- Donald Trump and Vladimir Putin discussed a Ukraine ceasefire plan, potentially ceding territory to Russia.
- Kyiv agreed to a 30-day halt but Putin set conditions, including barring Ukraine from Nato.
US President Donald Trump and his Russian counterpart Vladimir Putin have agreed there should be a 30-day “energy and infrastructure ceasefire” in the Ukraine war and that broader truce talks should begin immediately, the White House said.
The two leaders held a critical phone call this morning (NZ time), speaking for at least an hour and a half on a Ukraine ceasefire plan that could involve forcing Kyiv to cede swathes of territory to Russia.
“These negotiations will begin immediately in the Middle East,” the White House said, also citing a “huge upside” for economic and geopolitical goals if Russia and the United States improve their relations.

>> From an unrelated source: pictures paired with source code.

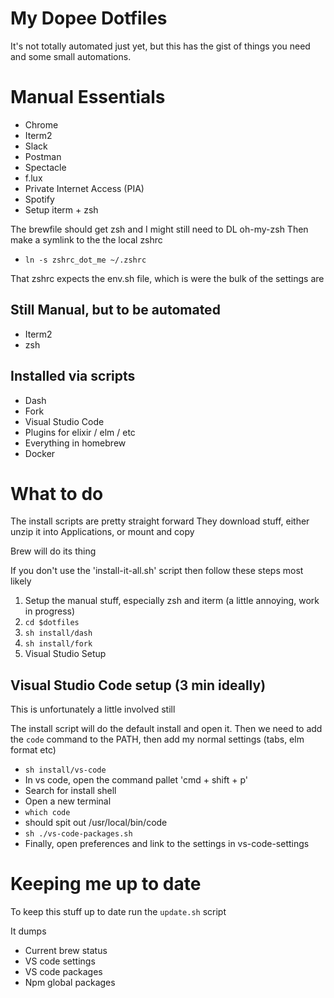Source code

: My Dopee Dotfiles
=================


It's not totally automated just yet, but this has the gist of things you need and some small automations.

# Manual Essentials

 * Chrome
 * Iterm2
 * Slack
 * Postman
 * Spectacle
 * f.lux
 * Private Internet Access (PIA)
 * Spotify
 * Setup iterm + zsh

 The brewfile should get zsh and I might still need to DL oh-my-zsh
 Then make a symlink to the the local zshrc 
  * `ln -s zshrc_dot_me ~/.zshrc`

That zshrc expects the env.sh file, which is were the bulk of the settings are



## Still Manual, but to be automated

 * Iterm2
 * zsh

## Installed via scripts

 * Dash
 * Fork
 * Visual Studio Code
  * Plugins for elixir / elm / etc
 * Everything in homebrew
 * Docker
 



# What to do

The install scripts are pretty straight forward
They download stuff, either unzip it into Applications, or mount and copy

Brew will do its thing

If you don't use the 'install-it-all.sh' script then follow these steps most likely


1. Setup the manual stuff, especially zsh and iterm (a little annoying, work in progress)
2. `cd $dotfiles`
3. `sh install/dash`
4. `sh install/fork`
6. Visual Studio Setup



## Visual Studio Code setup (3 min ideally)

This is unfortunately a little involved still

The install script will do the default install and open it. Then we need to add the `code` command to the PATH, then add my normal settings (tabs, elm format etc)

 * `sh install/vs-code`
 * In vs code, open the command pallet 'cmd + shift + p'
  * Search for install shell
 * Open a new terminal
 * `which code`
  * should spit out /usr/local/bin/code
 * `sh ./vs-code-packages.sh`
 * Finally, open preferences and link to the settings in vs-code-settings



# Keeping me up to date

To keep this stuff up to date run the `update.sh` script

It dumps
 * Current brew status
 * VS code settings
 * VS code packages
 * Npm global packages
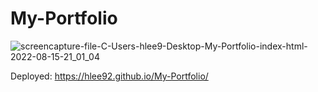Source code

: # My-Portfolio

![screencapture-file-C-Users-hlee9-Desktop-My-Portfolio-index-html-2022-08-15-21_01_04](https://user-images.githubusercontent.com/91634095/184768901-e3dc8387-9635-4c0b-af10-acb9e166ebdb.png)

Deployed: https://hlee92.github.io/My-Portfolio/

The US President has already made clear he wants to discuss what parts of occupied Ukraine that Russia will be allowed to keep, saying at the weekend that Moscow and Washington are talking about “dividing up certain assets”.
No guarantees
The call came amid concerns in Kyiv and European capitals that the 78-year-old Trump will give too much ground to the Russian President, a leader for whom he has repeatedly expressed admiration.

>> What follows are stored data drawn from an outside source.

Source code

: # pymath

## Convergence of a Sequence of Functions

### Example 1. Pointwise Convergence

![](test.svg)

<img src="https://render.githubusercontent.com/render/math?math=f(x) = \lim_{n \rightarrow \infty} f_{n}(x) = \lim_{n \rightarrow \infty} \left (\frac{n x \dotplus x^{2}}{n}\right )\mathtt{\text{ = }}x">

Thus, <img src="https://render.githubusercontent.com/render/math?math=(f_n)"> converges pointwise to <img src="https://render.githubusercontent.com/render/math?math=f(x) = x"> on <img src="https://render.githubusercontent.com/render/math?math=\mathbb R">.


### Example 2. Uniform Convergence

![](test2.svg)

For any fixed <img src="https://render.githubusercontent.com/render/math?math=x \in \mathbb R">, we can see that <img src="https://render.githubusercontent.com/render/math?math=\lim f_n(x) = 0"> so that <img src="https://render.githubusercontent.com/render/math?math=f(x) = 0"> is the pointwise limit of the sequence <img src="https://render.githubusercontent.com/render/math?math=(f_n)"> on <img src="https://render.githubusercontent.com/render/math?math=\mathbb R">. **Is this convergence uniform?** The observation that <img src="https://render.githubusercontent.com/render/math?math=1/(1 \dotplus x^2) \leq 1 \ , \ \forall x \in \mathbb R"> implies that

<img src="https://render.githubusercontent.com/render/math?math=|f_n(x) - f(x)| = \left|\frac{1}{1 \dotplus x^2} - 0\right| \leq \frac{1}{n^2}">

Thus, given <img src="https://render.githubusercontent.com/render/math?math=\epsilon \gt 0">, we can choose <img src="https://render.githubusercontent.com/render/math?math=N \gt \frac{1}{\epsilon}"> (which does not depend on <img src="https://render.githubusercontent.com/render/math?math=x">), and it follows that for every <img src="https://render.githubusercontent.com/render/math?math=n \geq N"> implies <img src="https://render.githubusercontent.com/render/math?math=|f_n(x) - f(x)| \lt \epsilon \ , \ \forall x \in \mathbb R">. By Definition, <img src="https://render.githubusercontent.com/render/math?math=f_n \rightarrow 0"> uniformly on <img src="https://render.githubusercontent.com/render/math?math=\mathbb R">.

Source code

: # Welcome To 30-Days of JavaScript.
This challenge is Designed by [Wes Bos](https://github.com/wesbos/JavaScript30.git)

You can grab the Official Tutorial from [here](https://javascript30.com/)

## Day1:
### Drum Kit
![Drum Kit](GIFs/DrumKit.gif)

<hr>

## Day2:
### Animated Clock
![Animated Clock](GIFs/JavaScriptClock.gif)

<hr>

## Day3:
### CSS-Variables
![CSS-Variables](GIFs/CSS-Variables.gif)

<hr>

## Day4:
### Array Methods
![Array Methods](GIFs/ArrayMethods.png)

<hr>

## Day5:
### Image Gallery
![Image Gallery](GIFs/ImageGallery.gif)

Putin’s spokesman Dmitry Peskov said that “the conversation has come to an end”, according to the state Tass news agency. The White House confirmed the end of the call and said it would issue a statement soon.
The talks were clearly lengthy, with Trump’s deputy chief of staff Dan Scavino saying the call began at 2pm GMT and was “going well”. About 90 minutes after the call started, Scavino said it was still in progress.
Kyiv has agreed to halt fighting for 30 days and enter talks with Russia more than three years into Moscow’s invasion, but Putin has set a string of conditions including that Ukraine be barred from joining Nato.
Trump said on his Truth Social network on Monday that “many elements of a final agreement have been agreed to, but much remains” to be settled.
Putin speech
Putin gave a hardline anti-Western speech before the call, saying the West would still try to undermine Russia even if it lifted sanctions imposed over its invasion of Ukraine.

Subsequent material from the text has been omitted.